Data for this task:
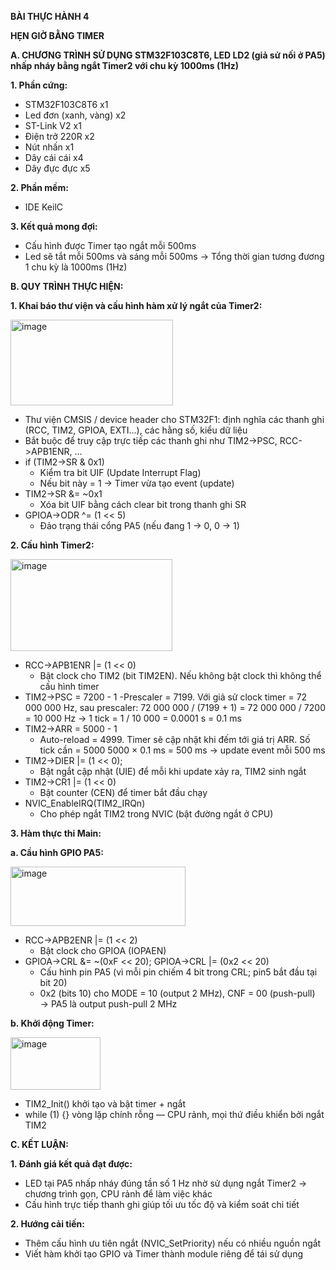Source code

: **BÀI THỰC HÀNH 4**

**HẸN GIỜ BẰNG TIMER**

**A. CHƯƠNG TRÌNH  SỬ DỤNG STM32F103C8T6, LED LD2 (giả sử nối ở PA5) nhấp nháy bằng ngắt Timer2 với chu kỳ 1000ms (1Hz)**

**1. Phần cứng:**
- STM32F103C8T6 x1
- Led đơn (xanh, vàng) x2
- ST-Link V2 x1
- Điện trở 220R x2
- Nút nhấn x1
- Dây cái cái x4
- Dây đực đực x5

**2. Phần mềm:**
- IDE KeilC

**3. Kết quả mong đợi:**
- Cấu hình được Timer tạo ngắt mỗi 500ms
- Led sẽ tắt mỗi 500ms và sáng mỗi 500ms -> Tổng thời gian tương đương 1 chu kỳ là 1000ms (1Hz)

**B. QUY TRÌNH THỰC HIỆN:**

**1. Khai báo thư viện và cấu hình hàm xử lý ngắt của Timer2:**

<img width="260" height="137" alt="image" src="https://github.com/user-attachments/assets/21580442-96eb-4cc8-9e5f-bd8dabc23bb5" />

- Thư viện CMSIS / device header cho STM32F1: định nghĩa các thanh ghi (RCC, TIM2, GPIOA, EXTI...), các hằng số, kiểu dữ liệu
- Bắt buộc để truy cập trực tiếp các thanh ghi như TIM2->PSC, RCC->APB1ENR, ...
- if (TIM2->SR & 0x1)
  - Kiểm tra bit UIF (Update Interrupt Flag)
  - Nếu bit này = 1 → Timer vừa tạo event (update)
- TIM2->SR &= ~0x1
  - Xóa bit UIF bằng cách clear bit trong thanh ghi SR
- GPIOA->ODR ^= (1 << 5)
  - Đảo trạng thái cổng PA5 (nếu đang 1 → 0, 0 → 1)

**2. Cấu hình Timer2:**

<img width="259" height="147" alt="image" src="https://github.com/user-attachments/assets/856ea08e-8c95-48e0-bda5-a575ccde46ab" />

- RCC->APB1ENR |= (1 << 0)
  - Bật clock cho TIM2 (bit TIM2EN). Nếu không bật clock thì không thể cấu hình timer
- TIM2->PSC = 7200 - 1
    -Prescaler = 7199. Với giả sử clock timer = 72 000 000 Hz, sau prescaler:
     72 000 000 / (7199 + 1) = 72 000 000 / 7200 = 10 000 Hz
    → 1 tick = 1 / 10 000 = 0.0001 s = 0.1 ms
- TIM2->ARR = 5000 - 1
  - Auto-reload = 4999. Timer sẽ cập nhật khi đếm tới giá trị ARR. Số tick cần = 5000
    5000 × 0.1 ms = 500 ms → update event mỗi 500 ms
- TIM2->DIER |= (1 << 0);
  - Bật ngắt cập nhật (UIE) để mỗi khi update xảy ra, TIM2 sinh ngắt
- TIM2->CR1 |= (1 << 0)
  - Bật counter (CEN) để timer bắt đầu chạy
- NVIC_EnableIRQ(TIM2_IRQn)
  - Cho phép ngắt TIM2 trong NVIC (bật đường ngắt ở CPU)

**3. Hàm thực thi Main:**

**a. Cầu hình GPIO PA5:**

<img width="280" height="95" alt="image" src="https://github.com/user-attachments/assets/559bff62-f737-47c6-a1b8-027122e98f29" />

- RCC->APB2ENR |= (1 << 2)
  - Bật clock cho GPIOA (IOPAEN)
- GPIOA->CRL &= ~(0xF << 20); GPIOA->CRL |= (0x2 << 20)
  - Cấu hình pin PA5 (vì mỗi pin chiếm 4 bit trong CRL; pin5 bắt đầu tại bit 20)
  - 0x2 (bits 10) cho MODE = 10 (output 2 MHz), CNF = 00 (push-pull) → PA5 là output push-pull 2 MHz

**b. Khởi động Timer:**

<img width="144" height="84" alt="image" src="https://github.com/user-attachments/assets/becb6491-55fb-4b21-8352-7741da2d4690" />

- TIM2_Init() khởi tạo và bật timer + ngắt
- while (1) {} vòng lặp chính rỗng — CPU rảnh, mọi thứ điều khiển bởi ngắt TIM2

**C. KẾT LUẬN:**

**1. Đánh giá kết quả đạt được:**

- LED tại PA5 nhấp nháy đúng tần số 1 Hz nhờ sử dụng ngắt Timer2 → chương trình gọn, CPU rảnh để làm việc khác
- Cấu hình trực tiếp thanh ghi giúp tối ưu tốc độ và kiểm soát chi tiết

**2. Hướng cải tiến:**

- Thêm cấu hình ưu tiên ngắt (NVIC_SetPriority) nếu có nhiều nguồn ngắt
- Viết hàm khởi tạo GPIO và Timer thành module riêng để tái sử dụng
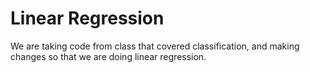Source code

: # Linear Regression

We are taking code from class that covered classification, and making changes so that we are doing linear regression.
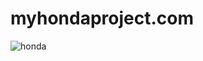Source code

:# myhondaproject.com

![honda](https://user-images.githubusercontent.com/109504245/180778838-0e0a15f1-2c6e-4ed4-96f8-78fb9cd85650.gif)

Problem details: Each line above gets copied exactly; leave the pictures out.

Response for this exercise:
Source code

: **BÀI THỰC HÀNH 4**

**HẸN GIỜ BẰNG TIMER**

**A. CHƯƠNG TRÌNH  SỬ DỤNG STM32F103C8T6, LED LD2 (giả sử nối ở PA5) nhấp nháy bằng ngắt Timer2 với chu kỳ 1000ms (1Hz)**

**1. Phần cứng:**
- STM32F103C8T6 x1
- Led đơn (xanh, vàng) x2
- ST-Link V2 x1
- Điện trở 220R x2
- Nút nhấn x1
- Dây cái cái x4
- Dây đực đực x5

**2. Phần mềm:**
- IDE KeilC

**3. Kết quả mong đợi:**
- Cấu hình được Timer tạo ngắt mỗi 500ms
- Led sẽ tắt mỗi 500ms và sáng mỗi 500ms -> Tổng thời gian tương đương 1 chu kỳ là 1000ms (1Hz)

**B. QUY TRÌNH THỰC HIỆN:**

**1. Khai báo thư viện và cấu hình hàm xử lý ngắt của Timer2:**

<img width="260" height="137" alt="image" src="https://github.com/user-attachments/assets/21580442-96eb-4cc8-9e5f-bd8dabc23bb5" />

- Thư viện CMSIS / device header cho STM32F1: định nghĩa các thanh ghi (RCC, TIM2, GPIOA, EXTI...), các hằng số, kiểu dữ liệu
- Bắt buộc để truy cập trực tiếp các thanh ghi như TIM2->PSC, RCC->APB1ENR, ...
- if (TIM2->SR & 0x1)
  - Kiểm tra bit UIF (Update Interrupt Flag)
  - Nếu bit này = 1 → Timer vừa tạo event (update)
- TIM2->SR &= ~0x1
  - Xóa bit UIF bằng cách clear bit trong thanh ghi SR
- GPIOA->ODR ^= (1 << 5)
  - Đảo trạng thái cổng PA5 (nếu đang 1 → 0, 0 → 1)

**2. Cấu hình Timer2:**

<img width="259" height="147" alt="image" src="https://github.com/user-attachments/assets/856ea08e-8c95-48e0-bda5-a575ccde46ab" />

- RCC->APB1ENR |= (1 << 0)
  - Bật clock cho TIM2 (bit TIM2EN). Nếu không bật clock thì không thể cấu hình timer
- TIM2->PSC = 7200 - 1
    -Prescaler = 7199. Với giả sử clock timer = 72 000 000 Hz, sau prescaler:
     72 000 000 / (7199 + 1) = 72 000 000 / 7200 = 10 000 Hz
    → 1 tick = 1 / 10 000 = 0.0001 s = 0.1 ms
- TIM2->ARR = 5000 - 1
  - Auto-reload = 4999. Timer sẽ cập nhật khi đếm tới giá trị ARR. Số tick cần = 5000
    5000 × 0.1 ms = 500 ms → update event mỗi 500 ms
- TIM2->DIER |= (1 << 0);
  - Bật ngắt cập nhật (UIE) để mỗi khi update xảy ra, TIM2 sinh ngắt
- TIM2->CR1 |= (1 << 0)
  - Bật counter (CEN) để timer bắt đầu chạy
- NVIC_EnableIRQ(TIM2_IRQn)
  - Cho phép ngắt TIM2 trong NVIC (bật đường ngắt ở CPU)

**3. Hàm thực thi Main:**

**a. Cầu hình GPIO PA5:**

<img width="280" height="95" alt="image" src="https://github.com/user-attachments/assets/559bff62-f737-47c6-a1b8-027122e98f29" />

- RCC->APB2ENR |= (1 << 2)
  - Bật clock cho GPIOA (IOPAEN)
- GPIOA->CRL &= ~(0xF << 20); GPIOA->CRL |= (0x2 << 20)
  - Cấu hình pin PA5 (vì mỗi pin chiếm 4 bit trong CRL; pin5 bắt đầu tại bit 20)
  - 0x2 (bits 10) cho MODE = 10 (output 2 MHz), CNF = 00 (push-pull) → PA5 là output push-pull 2 MHz

**b. Khởi động Timer:**

<img width="144" height="84" alt="image" src="https://github.com/user-attachments/assets/becb6491-55fb-4b21-8352-7741da2d4690" />

- TIM2_Init() khởi tạo và bật timer + ngắt
- while (1) {} vòng lặp chính rỗng — CPU rảnh, mọi thứ điều khiển bởi ngắt TIM2

**C. KẾT LUẬN:**

**1. Đánh giá kết quả đạt được:**

- LED tại PA5 nhấp nháy đúng tần số 1 Hz nhờ sử dụng ngắt Timer2 → chương trình gọn, CPU rảnh để làm việc khác
- Cấu hình trực tiếp thanh ghi giúp tối ưu tốc độ và kiểm soát chi tiết

**2. Hướng cải tiến:**

- Thêm cấu hình ưu tiên ngắt (NVIC_SetPriority) nếu có nhiều nguồn ngắt
- Viết hàm khởi tạo GPIO và Timer thành module riêng để tái sử dụng
Source code

: # Linear Regression

We are taking code from class that covered classification, and making changes so that we are doing linear regression.
Source code

:# myhondaproject.com

![honda](https://user-images.githubusercontent.com/109504245/180778838-0e0a15f1-2c6e-4ed4-96f8-78fb9cd85650.gif)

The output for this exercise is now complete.